Data adapters

The adapter class converts the source data as a Pandas data frame that is a compatible format for MTLDP functions

This is an example adapter for the Wejo data source:

class WejoTrajectoryAdapter(TrajectoryAdapterBase):
    def __init__(self):
        self.dtype_dict = {"DtEpochTS": np.float64,
                           " latitude": np.float64,
                           " longitude": np.float64,
                           " speed": np.float64,
                           " heading": np.float64}
        self.attribute_map = {"dataPointId": "point_id",
                              "journeyId": "trip_id",
                              "capturedTimestamp": "datetime",
                              "DtEpochTS": "timestamp",
                              " latitude": "latitude",
                              " longitude": "longitude",
                              " speed": "speed",
                              " heading": "heading",
                              " ignitionStatus": "trip_status"}

    def load(self, file_list: list):
        df_from_each_file = (pd.read_csv(f, dtype=self.dtype_dict,
                                         parse_dates=["capturedTimestamp"]) for f in file_list)
        df = pd.concat(df_from_each_file, ignore_index=True)
        df = df.rename(columns=self.attribute_map)
        df = df.sort_values(by=['trip_id', 'timestamp'])
        df = df.reset_index(drop=True)
        return df

Depending on the data source, the user may wish to load points from a single trajectory (mtldp.mtltrajs.Trajectory) or points from a collection of trajectories (mtldp.mtltrajs.TrajectoryTable). The proper argument configurations are specified in the documentation.

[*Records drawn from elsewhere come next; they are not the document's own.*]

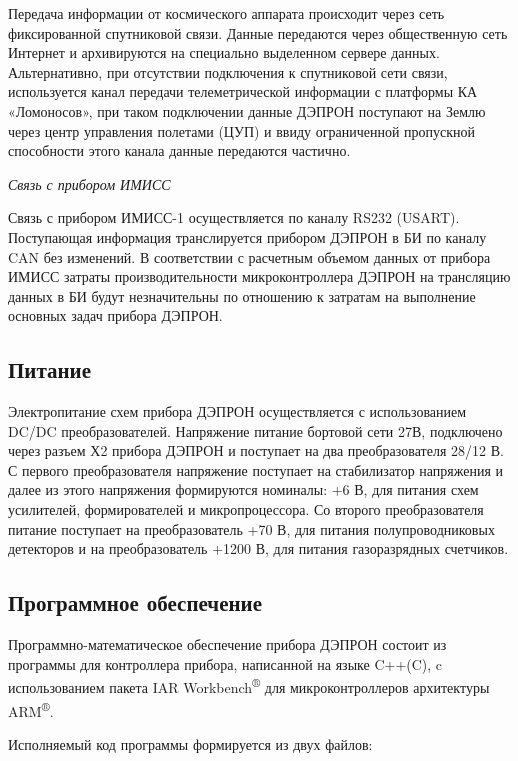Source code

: Передача информации от космического аппарата происходит через сеть фиксированной спутниковой связи. Данные передаются через общественную сеть Интернет и архивируются на специально выделенном сервере данных. Альтернативно, при отсутствии подключения к спутниковой сети связи, используется канал передачи телеметрической информации с платформы КА «Ломоносов», при таком подключении данные ДЭПРОН поступают на Землю через центр управления полетами (ЦУП) и ввиду ограниченной пропускной способности этого канала данные передаются частично.

\emph{Связь с прибором ИМИСС}

Связь с прибором ИМИСС-1 осуществляется по каналу RS232 (USART). Поступающая информация транслируется прибором ДЭПРОН в БИ по каналу CAN без изменений. В соответствии с расчетным объемом данных от прибора ИМИСС затраты производительности микроконтроллера ДЭПРОН на трансляцию данных в БИ будут незначительны по отношению к затратам на выполнение основных задач прибора ДЭПРОН.

\subsection{Питание}

Электропитание схем прибора ДЭПРОН осуществляется с использованием DC/DC преобразователей. Напряжение питание бортовой сети 27В, подключено через разъем Х2 прибора ДЭПРОН и поступает на два преобразователя 28/12 В. С первого преобразователя напряжение поступает на стабилизатор напряжения и далее из этого напряжения формируются номиналы: +6 В, для питания схем усилителей, формирователей и микропроцессора. Со второго преобразователя питание поступает на преобразователь +70 В, для питания полупроводниковых детекторов и на преобразователь +1200 В, для питания газоразрядных счетчиков. 

\subsection{Программное обеспечение}

Программно-математическое обеспечение прибора ДЭПРОН состоит из программы для контроллера прибора, написанной на языке C++(C), c использованием пакета IAR  Workbench\textsuperscript{®} для микроконтроллеров архитектуры ARM\textsuperscript{®}. 


Исполняемый код программы формируется из двух файлов:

Standard Data Format and Naming Convention (Compatibility)

The adapter should convert the source data into a compatible format. The MTLDP has standard attribute naming conventions and data formats. The Adapter class __init__ function should specify all the necessary mapping dictionaries for conversion into the these standard formats. For example, the data source above codes the timestamp of a certain trajectory point as “DtEpochTS.” In the MTLDP, the timestamp should be labelled as “timestamp,” so the mapping dictionary reflects this change

A list of trajectory attributes should be specified in the attributes.py file so that the user can perform analysis at the trajectory level on information that is uniform to the entire trajectory. The data source for the adapter shown above does not include any point level information uniform to the entire trajectory. This should be represented in the attributes.py file as:

WEJO_TRIP_ATTRIBUTES = []

However, other data sources may include trajectory attributes such as vehicle length and width.

AACVTE_TRIP_ATTRIBUTES = ['veh_width', 'veh_length']

Data Loading

The Adapter class should also include a load(data_path) function. This function will return the processed trajectory information in a Pandas data frame. In the example above, the load function reads a number of csv input files, and creates a Pandas data frame in the necessary format utilizing the initialized naming configuration dictionaries.